■ **Work request**: Reprint each record exactly. Pictures are not reprinted.

Supplied entries START

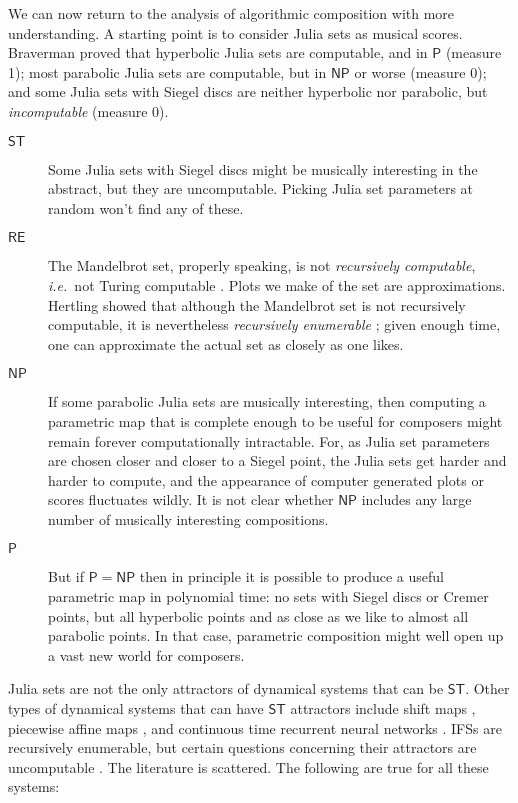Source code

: \documentclass[11pt,papersize=a4]{scrartcl}
\begin{document}
We can now return to the analysis of algorithmic composition with more understanding. A starting point is to consider Julia sets as musical scores. Braverman proved \parencite{braverman2006non, braverman2008computability, braverman2009computability} that hyperbolic Julia sets are computable, and in $\mathsf{P}$ (measure 1); most parabolic Julia sets are computable, but in $\mathsf{NP}$ or worse (measure 0); and some Julia sets with Siegel discs are neither hyperbolic nor parabolic, but \emph{incomputable} (measure 0).
\begin{description}
\item[$\mathsf{ST}$]  Some Julia sets with Siegel discs might be musically interesting in the abstract, but they are uncomputable. Picking Julia set parameters at random won't find any of these.
\item[$\mathsf{RE}$] The Mandelbrot set, properly speaking, is not \emph{recursively computable}, \emph{i.e.}\ not Turing computable \parencite{blum1993godel}. Plots we make of the set are approximations. Hertling showed that although the Mandelbrot set is not recursively computable, it is nevertheless \emph{recursively enumerable} \parencite{Hertling2005-HERITM-3}; given enough time, one can approximate the actual set as closely as one likes. 
\item[$\mathsf{NP}$] If some parabolic Julia sets are musically interesting, then computing a parametric map that is complete enough to be useful for composers might remain forever computationally intractable. For, as Julia set parameters are chosen closer and closer to a Siegel point, the Julia sets get harder and harder to compute, and the appearance of computer generated plots or scores fluctuates wildly. It is not clear whether $\mathsf{NP}$ includes any large number of musically interesting compositions.
\item[$\mathsf{P}$] But if $\mathsf{P} = \mathsf{NP}$ then in principle it is possible to produce a useful parametric map in polynomial time: no sets with Siegel discs or Cremer points, but all hyperbolic points and as close as we like to almost all parabolic points. In that case, parametric composition might well open up a vast new world for composers.
\end{description}

Julia sets are not the only attractors of dynamical systems that can be $\mathsf{ST}$. Other types of dynamical systems that can have $\mathsf{ST}$ attractors include shift maps \parencite{moore1991generalized}, piecewise affine maps \parencite{Bazille_2018}, and continuous time recurrent neural networks \parencite{10531294}. IFSs are recursively enumerable, but certain questions concerning their attractors are uncomputable \parencite{dube1993undecidable}. The literature is scattered. The following are true for all these systems:
\end{document}
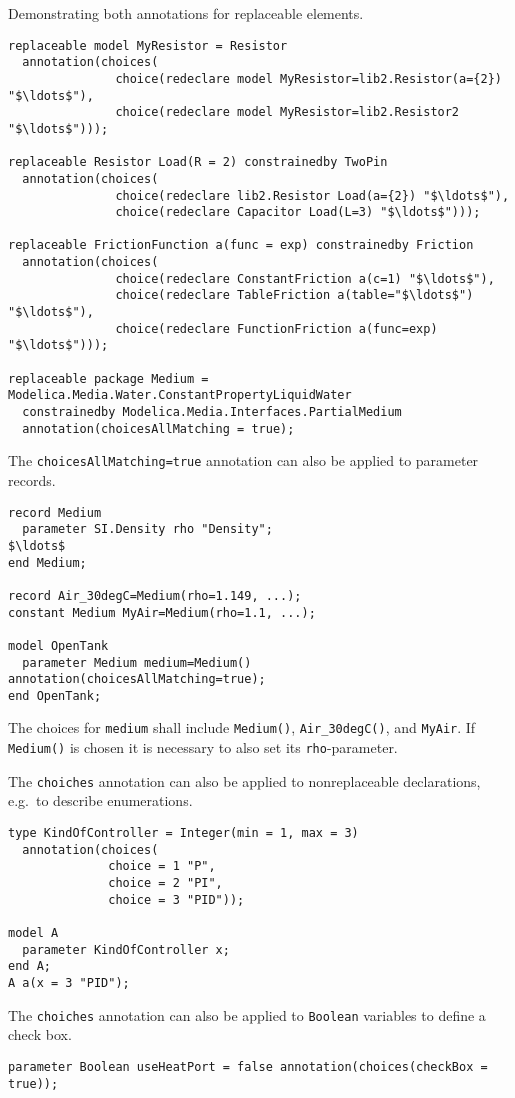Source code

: \begin{example}
Demonstrating both annotations for replaceable elements.
\begin{lstlisting}[language=modelica]
replaceable model MyResistor = Resistor
  annotation(choices(
               choice(redeclare model MyResistor=lib2.Resistor(a={2}) "$\ldots$"),
               choice(redeclare model MyResistor=lib2.Resistor2 "$\ldots$")));

replaceable Resistor Load(R = 2) constrainedby TwoPin
  annotation(choices(
               choice(redeclare lib2.Resistor Load(a={2}) "$\ldots$"),
               choice(redeclare Capacitor Load(L=3) "$\ldots$")));

replaceable FrictionFunction a(func = exp) constrainedby Friction
  annotation(choices(
               choice(redeclare ConstantFriction a(c=1) "$\ldots$"),
               choice(redeclare TableFriction a(table="$\ldots$") "$\ldots$"),
               choice(redeclare FunctionFriction a(func=exp) "$\ldots$")));

replaceable package Medium = Modelica.Media.Water.ConstantPropertyLiquidWater
  constrainedby Modelica.Media.Interfaces.PartialMedium
  annotation(choicesAllMatching = true);
\end{lstlisting}

The \lstinline!choicesAllMatching=true! annotation can also be applied to parameter records.
\begin{lstlisting}[language=modelica]
record Medium
  parameter SI.Density rho "Density";
$\ldots$
end Medium;

record Air_30degC=Medium(rho=1.149, ...);
constant Medium MyAir=Medium(rho=1.1, ...);

model OpenTank
  parameter Medium medium=Medium() annotation(choicesAllMatching=true);
end OpenTank;
\end{lstlisting}
The choices for \lstinline!medium! shall include \lstinline!Medium()!, \lstinline!Air_30degC()!, and \lstinline!MyAir!.
If \lstinline!Medium()! is chosen it is necessary to also set its \lstinline!rho!-parameter.

The \lstinline!choiches! annotation can also be applied to nonreplaceable declarations, e.g.\ to describe enumerations.
\begin{lstlisting}[language=modelica]
type KindOfController = Integer(min = 1, max = 3)
  annotation(choices(
              choice = 1 "P",
              choice = 2 "PI",
              choice = 3 "PID"));

model A
  parameter KindOfController x;
end A;
A a(x = 3 "PID");
\end{lstlisting}

The \lstinline!choiches! annotation can also be applied to \lstinline!Boolean! variables to define a check box.
\begin{lstlisting}[language=modelica]
parameter Boolean useHeatPort = false annotation(choices(checkBox = true));
\end{lstlisting}
\end{example}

Supplied entries END

■ **Exercise response**:
Source code

: \documentclass[11pt,papersize=a4]{scrartcl}
\begin{document}
We can now return to the analysis of algorithmic composition with more understanding. A starting point is to consider Julia sets as musical scores. Braverman proved \parencite{braverman2006non, braverman2008computability, braverman2009computability} that hyperbolic Julia sets are computable, and in $\mathsf{P}$ (measure 1); most parabolic Julia sets are computable, but in $\mathsf{NP}$ or worse (measure 0); and some Julia sets with Siegel discs are neither hyperbolic nor parabolic, but \emph{incomputable} (measure 0).
\begin{description}
\item[$\mathsf{ST}$]  Some Julia sets with Siegel discs might be musically interesting in the abstract, but they are uncomputable. Picking Julia set parameters at random won't find any of these.
\item[$\mathsf{RE}$] The Mandelbrot set, properly speaking, is not \emph{recursively computable}, \emph{i.e.}\ not Turing computable \parencite{blum1993godel}. Plots we make of the set are approximations. Hertling showed that although the Mandelbrot set is not recursively computable, it is nevertheless \emph{recursively enumerable} \parencite{Hertling2005-HERITM-3}; given enough time, one can approximate the actual set as closely as one likes. 
\item[$\mathsf{NP}$] If some parabolic Julia sets are musically interesting, then computing a parametric map that is complete enough to be useful for composers might remain forever computationally intractable. For, as Julia set parameters are chosen closer and closer to a Siegel point, the Julia sets get harder and harder to compute, and the appearance of computer generated plots or scores fluctuates wildly. It is not clear whether $\mathsf{NP}$ includes any large number of musically interesting compositions.
\item[$\mathsf{P}$] But if $\mathsf{P} = \mathsf{NP}$ then in principle it is possible to produce a useful parametric map in polynomial time: no sets with Siegel discs or Cremer points, but all hyperbolic points and as close as we like to almost all parabolic points. In that case, parametric composition might well open up a vast new world for composers.
\end{description}

Julia sets are not the only attractors of dynamical systems that can be $\mathsf{ST}$. Other types of dynamical systems that can have $\mathsf{ST}$ attractors include shift maps \parencite{moore1991generalized}, piecewise affine maps \parencite{Bazille_2018}, and continuous time recurrent neural networks \parencite{10531294}. IFSs are recursively enumerable, but certain questions concerning their attractors are uncomputable \parencite{dube1993undecidable}. The literature is scattered. The following are true for all these systems:
\end{document}
Source code

: \begin{example}
Demonstrating both annotations for replaceable elements.
\begin{lstlisting}[language=modelica]
replaceable model MyResistor = Resistor
  annotation(choices(
               choice(redeclare model MyResistor=lib2.Resistor(a={2}) "$\ldots$"),
               choice(redeclare model MyResistor=lib2.Resistor2 "$\ldots$")));

replaceable Resistor Load(R = 2) constrainedby TwoPin
  annotation(choices(
               choice(redeclare lib2.Resistor Load(a={2}) "$\ldots$"),
               choice(redeclare Capacitor Load(L=3) "$\ldots$")));

replaceable FrictionFunction a(func = exp) constrainedby Friction
  annotation(choices(
               choice(redeclare ConstantFriction a(c=1) "$\ldots$"),
               choice(redeclare TableFriction a(table="$\ldots$") "$\ldots$"),
               choice(redeclare FunctionFriction a(func=exp) "$\ldots$")));

replaceable package Medium = Modelica.Media.Water.ConstantPropertyLiquidWater
  constrainedby Modelica.Media.Interfaces.PartialMedium
  annotation(choicesAllMatching = true);
\end{lstlisting}

The \lstinline!choicesAllMatching=true! annotation can also be applied to parameter records.
\begin{lstlisting}[language=modelica]
record Medium
  parameter SI.Density rho "Density";
$\ldots$
end Medium;

record Air_30degC=Medium(rho=1.149, ...);
constant Medium MyAir=Medium(rho=1.1, ...);

model OpenTank
  parameter Medium medium=Medium() annotation(choicesAllMatching=true);
end OpenTank;
\end{lstlisting}
The choices for \lstinline!medium! shall include \lstinline!Medium()!, \lstinline!Air_30degC()!, and \lstinline!MyAir!.
If \lstinline!Medium()! is chosen it is necessary to also set its \lstinline!rho!-parameter.

The \lstinline!choiches! annotation can also be applied to nonreplaceable declarations, e.g.\ to describe enumerations.
\begin{lstlisting}[language=modelica]
type KindOfController = Integer(min = 1, max = 3)
  annotation(choices(
              choice = 1 "P",
              choice = 2 "PI",
              choice = 3 "PID"));

model A
  parameter KindOfController x;
end A;
A a(x = 3 "PID");
\end{lstlisting}

The \lstinline!choiches! annotation can also be applied to \lstinline!Boolean! variables to define a check box.
\begin{lstlisting}[language=modelica]
parameter Boolean useHeatPort = false annotation(choices(checkBox = true));
\end{lstlisting}
\end{example}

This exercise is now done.